[Raw data]
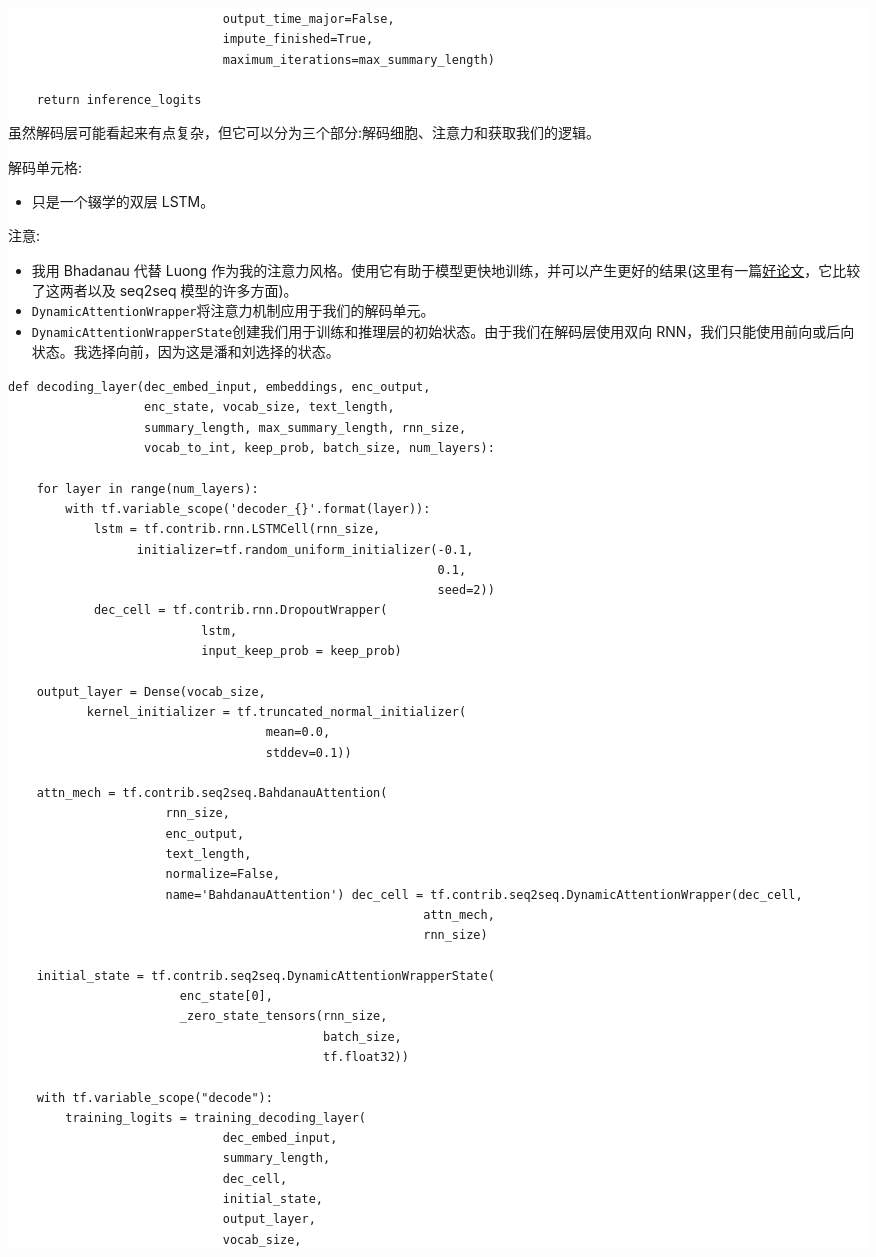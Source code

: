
 ```
                              output_time_major=False,
                              impute_finished=True,
                              maximum_iterations=max_summary_length)

    return inference_logits
```

虽然解码层可能看起来有点复杂，但它可以分为三个部分:解码细胞、注意力和获取我们的逻辑。

解码单元格:

*   只是一个辍学的双层 LSTM。

注意:

*   我用 Bhadanau 代替 Luong 作为我的注意力风格。使用它有助于模型更快地训练，并可以产生更好的结果(这里有一篇[好论文](https://arxiv.org/abs/1703.03906v2)，它比较了这两者以及 seq2seq 模型的许多方面)。
*   `DynamicAttentionWrapper`将注意力机制应用于我们的解码单元。
*   `DynamicAttentionWrapperState`创建我们用于训练和推理层的初始状态。由于我们在解码层使用双向 RNN，我们只能使用前向或后向状态。我选择向前，因为这是潘和刘选择的状态。

```
def decoding_layer(dec_embed_input, embeddings, enc_output,  
                   enc_state, vocab_size, text_length, 
                   summary_length, max_summary_length, rnn_size, 
                   vocab_to_int, keep_prob, batch_size, num_layers):

    for layer in range(num_layers):
        with tf.variable_scope('decoder_{}'.format(layer)):
            lstm = tf.contrib.rnn.LSTMCell(rnn_size,
                  initializer=tf.random_uniform_initializer(-0.1, 
                                                            0.1,     
                                                            seed=2))
            dec_cell = tf.contrib.rnn.DropoutWrapper(
                           lstm, 
                           input_keep_prob = keep_prob)

    output_layer = Dense(vocab_size,
           kernel_initializer = tf.truncated_normal_initializer(  
                                    mean=0.0, 
                                    stddev=0.1))

    attn_mech = tf.contrib.seq2seq.BahdanauAttention(
                      rnn_size,
                      enc_output,
                      text_length,
                      normalize=False,
                      name='BahdanauAttention') dec_cell = tf.contrib.seq2seq.DynamicAttentionWrapper(dec_cell,
                                                          attn_mech,
                                                          rnn_size)

    initial_state = tf.contrib.seq2seq.DynamicAttentionWrapperState(
                        enc_state[0],
                        _zero_state_tensors(rnn_size, 
                                            batch_size, 
                                            tf.float32)) 

    with tf.variable_scope("decode"):
        training_logits = training_decoding_layer(
                              dec_embed_input, 
                              summary_length, 
                              dec_cell, 
                              initial_state,
                              output_layer,
                              vocab_size, 
```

[Exercise requirements] Exact copy, no pictures: write out all the records above.

[Written response]
Source code

:
 ```
                              output_time_major=False,
                              impute_finished=True,
                              maximum_iterations=max_summary_length)

    return inference_logits
```

虽然解码层可能看起来有点复杂，但它可以分为三个部分:解码细胞、注意力和获取我们的逻辑。

解码单元格:

*   只是一个辍学的双层 LSTM。

注意:

*   我用 Bhadanau 代替 Luong 作为我的注意力风格。使用它有助于模型更快地训练，并可以产生更好的结果(这里有一篇[好论文](https://arxiv.org/abs/1703.03906v2)，它比较了这两者以及 seq2seq 模型的许多方面)。
*   `DynamicAttentionWrapper`将注意力机制应用于我们的解码单元。
*   `DynamicAttentionWrapperState`创建我们用于训练和推理层的初始状态。由于我们在解码层使用双向 RNN，我们只能使用前向或后向状态。我选择向前，因为这是潘和刘选择的状态。

```
def decoding_layer(dec_embed_input, embeddings, enc_output,  
                   enc_state, vocab_size, text_length, 
                   summary_length, max_summary_length, rnn_size, 
                   vocab_to_int, keep_prob, batch_size, num_layers):

    for layer in range(num_layers):
        with tf.variable_scope('decoder_{}'.format(layer)):
            lstm = tf.contrib.rnn.LSTMCell(rnn_size,
                  initializer=tf.random_uniform_initializer(-0.1, 
                                                            0.1,     
                                                            seed=2))
            dec_cell = tf.contrib.rnn.DropoutWrapper(
                           lstm, 
                           input_keep_prob = keep_prob)

    output_layer = Dense(vocab_size,
           kernel_initializer = tf.truncated_normal_initializer(  
                                    mean=0.0, 
                                    stddev=0.1))

    attn_mech = tf.contrib.seq2seq.BahdanauAttention(
                      rnn_size,
                      enc_output,
                      text_length,
                      normalize=False,
                      name='BahdanauAttention') dec_cell = tf.contrib.seq2seq.DynamicAttentionWrapper(dec_cell,
                                                          attn_mech,
                                                          rnn_size)

    initial_state = tf.contrib.seq2seq.DynamicAttentionWrapperState(
                        enc_state[0],
                        _zero_state_tensors(rnn_size, 
                                            batch_size, 
                                            tf.float32)) 

    with tf.variable_scope("decode"):
        training_logits = training_decoding_layer(
                              dec_embed_input, 
                              summary_length, 
                              dec_cell, 
                              initial_state,
                              output_layer,
                              vocab_size, 
```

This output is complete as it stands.